--- WORKING DATA ---
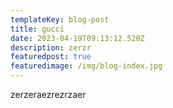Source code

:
 ```yaml
---
templateKey: blog-post
title: gucci
date: 2023-04-19T09:13:12.520Z
description: zerzr
featuredpost: true
featuredimage: /img/blog-index.jpg
---
```

z﻿erzeraezrezrzaer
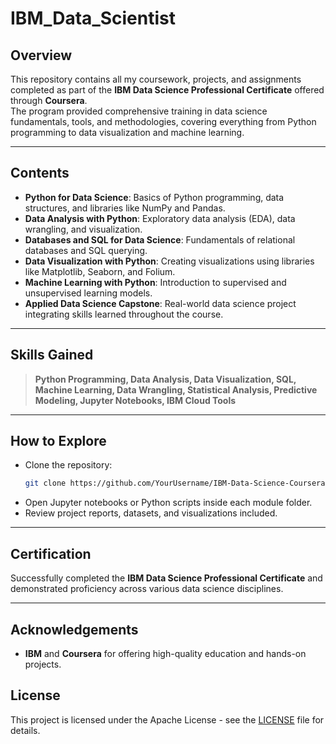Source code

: # IBM_Data_Scientist

## Overview
This repository contains all my coursework, projects, and assignments completed as part of the **IBM Data Science Professional Certificate** offered through **Coursera**.  
The program provided comprehensive training in data science fundamentals, tools, and methodologies, covering everything from Python programming to data visualization and machine learning.

---

## Contents
- **Python for Data Science**: Basics of Python programming, data structures, and libraries like NumPy and Pandas.
- **Data Analysis with Python**: Exploratory data analysis (EDA), data wrangling, and visualization.
- **Databases and SQL for Data Science**: Fundamentals of relational databases and SQL querying.
- **Data Visualization with Python**: Creating visualizations using libraries like Matplotlib, Seaborn, and Folium.
- **Machine Learning with Python**: Introduction to supervised and unsupervised learning models.
- **Applied Data Science Capstone**: Real-world data science project integrating skills learned throughout the course.

---

## Skills Gained
> **Python Programming, Data Analysis, Data Visualization, SQL, Machine Learning, Data Wrangling, Statistical Analysis, Predictive Modeling, Jupyter Notebooks, IBM Cloud Tools**

---

## How to Explore
- Clone the repository:
  ```bash
  git clone https://github.com/YourUsername/IBM-Data-Science-Coursera.git
  ```
- Open Jupyter notebooks or Python scripts inside each module folder.
- Review project reports, datasets, and visualizations included.

---

## Certification
Successfully completed the **IBM Data Science Professional Certificate** and demonstrated proficiency across various data science disciplines.

---

## Acknowledgements
- **IBM** and **Coursera** for offering high-quality education and hands-on projects.

## License

This project is licensed under the Apache License - see the [LICENSE](LICENSE) file for details.
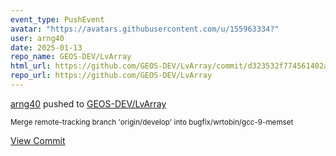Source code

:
 ```yaml
---
event_type: PushEvent
avatar: "https://avatars.githubusercontent.com/u/155963334?"
user: arng40
date: 2025-01-13
repo_name: GEOS-DEV/LvArray
html_url: https://github.com/GEOS-DEV/LvArray/commit/d323532f774561402a7a8b59adb0b7d06f2509ba
repo_url: https://github.com/GEOS-DEV/LvArray
---
```


<a href='https://github.com/arng40' target='_blank'>arng40</a> pushed to <a href='https://github.com/GEOS-DEV/LvArray' target='_blank'>GEOS-DEV/LvArray</a>

<small>Merge remote-tracking branch 'origin/develop' into bugfix/wrtobin/gcc-9-memset</small>

<a href='https://github.com/GEOS-DEV/LvArray/commit/d323532f774561402a7a8b59adb0b7d06f2509ba' target='_blank'>View Commit</a>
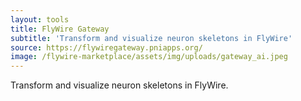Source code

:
 ```yaml
---
layout: tools
title: FlyWire Gateway
subtitle: 'Transform and visualize neuron skeletons in FlyWire'
source: https://flywiregateway.pniapps.org/
image: /flywire-marketplace/assets/img/uploads/gateway_ai.jpeg
---
```

Transform and visualize neuron skeletons in FlyWire.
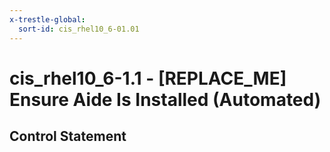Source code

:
 ```yaml
---
x-trestle-global:
  sort-id: cis_rhel10_6-01.01
---
```


# cis_rhel10_6-1.1 - \[REPLACE_ME\] Ensure Aide Is Installed (Automated)

## Control Statement
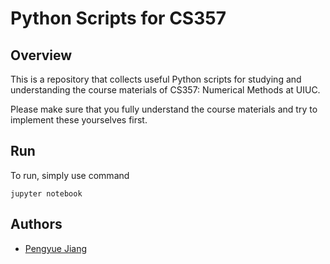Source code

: # Python Scripts for CS357

## Overview

This is a repository that collects useful Python scripts for studying and understanding the course materials of CS357: Numerical Methods at UIUC.

Please make sure that you fully understand the course materials and try to implement these yourselves first.

## Run

To run, simply use command

```
jupyter notebook
```

## Authors

* [Pengyue Jiang](https://github.com/thenewpyjiang)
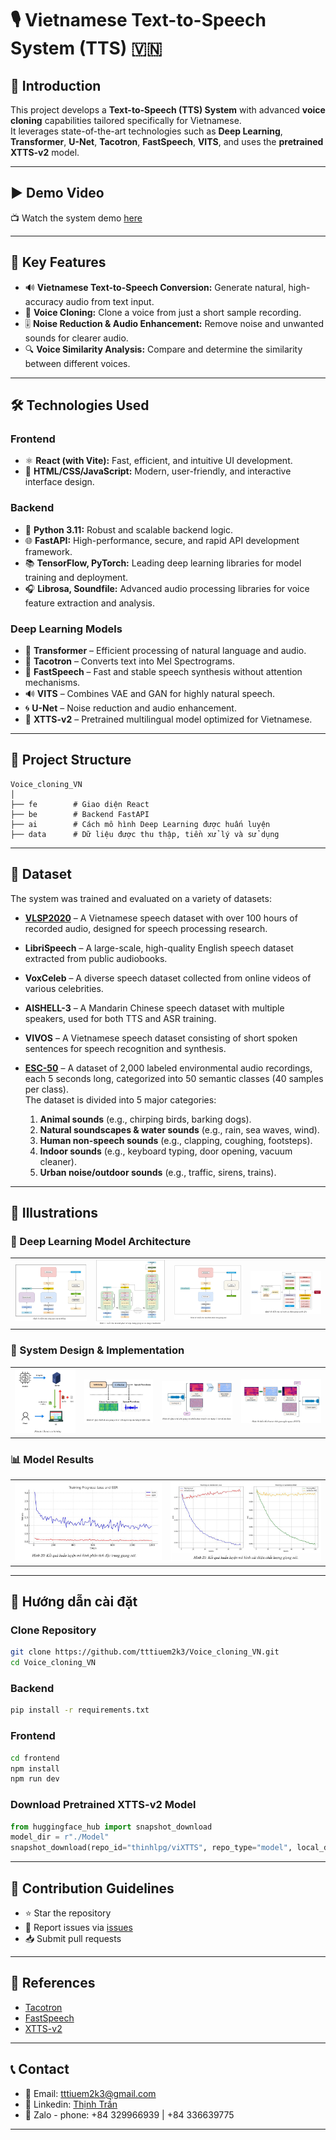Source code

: # 🎙️ Vietnamese Text-to-Speech System (TTS) 🇻🇳 

## 🌟 Introduction
This project develops a **Text-to-Speech (TTS) System** with advanced **voice cloning** capabilities tailored specifically for Vietnamese.  
It leverages state-of-the-art technologies such as **Deep Learning**, **Transformer**, **U-Net**, **Tacotron**, **FastSpeech**, **VITS**, and uses the **pretrained XTTS-v2** model.

---

## ▶️ Demo Video
📺 Watch the system demo [here](https://www.youtube.com/watch?v=LRkJD9daWrs)

---

## 🚀 Key Features
- 🔊 **Vietnamese Text-to-Speech Conversion:** Generate natural, high-accuracy audio from text input.  
- 🎤 **Voice Cloning:** Clone a voice from just a short sample recording.  
- 🎚️ **Noise Reduction & Audio Enhancement:** Remove noise and unwanted sounds for clearer audio.  
- 🔍 **Voice Similarity Analysis:** Compare and determine the similarity between different voices.

---

## 🛠️ Technologies Used

### Frontend
- ⚛️ **React (with Vite):** Fast, efficient, and intuitive UI development.  
- 🎨 **HTML/CSS/JavaScript:** Modern, user-friendly, and interactive interface design.  

### Backend
- 🐍 **Python 3.11:** Robust and scalable backend logic.  
- 🌐 **FastAPI:** High-performance, secure, and rapid API development framework.  
- 📚 **TensorFlow, PyTorch:** Leading deep learning libraries for model training and deployment.  
- 🎧 **Librosa, Soundfile:** Advanced audio processing libraries for voice feature extraction and analysis.  

### Deep Learning Models
- 🧠 **Transformer** – Efficient processing of natural language and audio.  
- 📢 **Tacotron** – Converts text into Mel Spectrograms.  
- 🚅 **FastSpeech** – Fast and stable speech synthesis without attention mechanisms.  
- 🔊 **VITS** – Combines VAE and GAN for highly natural speech.  
- 🌀 **U-Net** – Noise reduction and audio enhancement.  
- 📌 **XTTS-v2** – Pretrained multilingual model optimized for Vietnamese.  

---

## 📂 Project Structure

```
Voice_cloning_VN
│
├── fe        # Giao diện React
├── be        # Backend FastAPI
├── ai        # Cách mô hình Deep Learning được huấn luyện
├── data      # Dữ liệu được thu thập, tiền xử lý và sử dụng

```
---

## 📂 Dataset

The system was trained and evaluated on a variety of datasets:

- **[VLSP2020](https://institute.vinbigdata.org/events/vinbigdata-chia-se-100-gio-du-lieu-tieng-noi-cho-cong-dong/)** – A Vietnamese speech dataset with over 100 hours of recorded audio, designed for speech processing research.

- **LibriSpeech** – A large-scale, high-quality English speech dataset extracted from public audiobooks.

- **VoxCeleb** – A diverse speech dataset collected from online videos of various celebrities.

- **AISHELL-3** – A Mandarin Chinese speech dataset with multiple speakers, used for both TTS and ASR training.

- **VIVOS** – A Vietnamese speech dataset consisting of short spoken sentences for speech recognition and synthesis.

- **[ESC-50](https://github.com/karolpiczak/ESC-50?tab=readme-ov-file)** – A dataset of 2,000 labeled environmental audio recordings, each 5 seconds long, categorized into 50 semantic classes (40 samples per class).  
  The dataset is divided into 5 major categories:
  1. **Animal sounds** (e.g., chirping birds, barking dogs).
  2. **Natural soundscapes & water sounds** (e.g., rain, sea waves, wind).
  3. **Human non-speech sounds** (e.g., clapping, coughing, footsteps).
  4. **Indoor sounds** (e.g., keyboard typing, door opening, vacuum cleaner).
  5. **Urban noise/outdoor sounds** (e.g., traffic, sirens, trains).


---

## 📸 Illustrations
### 🚧 Deep Learning Model Architecture
| | | | |
|---|---|---|---|
| ![](image/1.JPG) | ![](image/2.JPG) | ![](image/3.JPG) | ![](image/4.JPG) |

### 🎨 System Design & Implementation
| | | | |
|---|---|---|---|
| ![](image/5.JPG) | ![](image/6.JPG) | ![](image/7.JPG) | ![](image/8.JPG) |

### 📊 Model Results
| | |
|---|---|
| ![](image/9.JPG) | ![](image/10.JPG) |

---

## 🚧 Hướng dẫn cài đặt

### Clone Repository
```bash
git clone https://github.com/tttiuem2k3/Voice_cloning_VN.git
cd Voice_cloning_VN
```

### Backend
```bash
pip install -r requirements.txt
```

### Frontend
```bash
cd frontend
npm install
npm run dev
```

### Download Pretrained XTTS-v2 Model
```python
from huggingface_hub import snapshot_download
model_dir = r"./Model"
snapshot_download(repo_id="thinhlpg/viXTTS", repo_type="model", local_dir=model_dir)
```

---

## 🌱 Contribution Guidelines
- ⭐ Star the repository
- 🐞 Report issues via [issues](https://github.com/tttiuem2k3/Voice_cloning_VN/issues)
- 📥 Submit pull requests

---

## 📜 References

- [Tacotron](https://github.com/Rayhane-mamah/Tacotron-2)
- [FastSpeech](https://github.com/ming024/FastSpeech2)
- [XTTS-v2](https://huggingface.co/coqui/XTTS-v2)

---

##  📞 Contact
- 📧 Email: tttiuem2k3@gmail.com
- 👥 Linkedin: [Thịnh Trần](https://www.linkedin.com/in/thinh-tran-04122k3/)
- 💬 Zalo - phone: +84 329966939 | +84 336639775

---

--- DIRECTIONS ---
Extract from the material above the stretch running from the line containing "The program provided" through the line containing "<small>Merge remote-tracking branch". Keep the text exact and the pictures out.

--- OUTPUT OF THE EXERCISE ---
The program provided comprehensive training in data science fundamentals, tools, and methodologies, covering everything from Python programming to data visualization and machine learning.

---

## Contents
- **Python for Data Science**: Basics of Python programming, data structures, and libraries like NumPy and Pandas.
- **Data Analysis with Python**: Exploratory data analysis (EDA), data wrangling, and visualization.
- **Databases and SQL for Data Science**: Fundamentals of relational databases and SQL querying.
- **Data Visualization with Python**: Creating visualizations using libraries like Matplotlib, Seaborn, and Folium.
- **Machine Learning with Python**: Introduction to supervised and unsupervised learning models.
- **Applied Data Science Capstone**: Real-world data science project integrating skills learned throughout the course.

---

## Skills Gained
> **Python Programming, Data Analysis, Data Visualization, SQL, Machine Learning, Data Wrangling, Statistical Analysis, Predictive Modeling, Jupyter Notebooks, IBM Cloud Tools**

---

## How to Explore
- Clone the repository:
  ```bash
  git clone https://github.com/YourUsername/IBM-Data-Science-Coursera.git
  ```
- Open Jupyter notebooks or Python scripts inside each module folder.
- Review project reports, datasets, and visualizations included.

---

## Certification
Successfully completed the **IBM Data Science Professional Certificate** and demonstrated proficiency across various data science disciplines.

---

## Acknowledgements
- **IBM** and **Coursera** for offering high-quality education and hands-on projects.

## License

This project is licensed under the Apache License - see the [LICENSE](LICENSE) file for details.
Source code

:
 ```yaml
---
event_type: PushEvent
avatar: "https://avatars.githubusercontent.com/u/155963334?"
user: arng40
date: 2025-01-13
repo_name: GEOS-DEV/LvArray
html_url: https://github.com/GEOS-DEV/LvArray/commit/d323532f774561402a7a8b59adb0b7d06f2509ba
repo_url: https://github.com/GEOS-DEV/LvArray
---
```


<a href='https://github.com/arng40' target='_blank'>arng40</a> pushed to <a href='https://github.com/GEOS-DEV/LvArray' target='_blank'>GEOS-DEV/LvArray</a>

<small>Merge remote-tracking branch 'origin/develop' into bugfix/wrtobin/gcc-9-memset</small>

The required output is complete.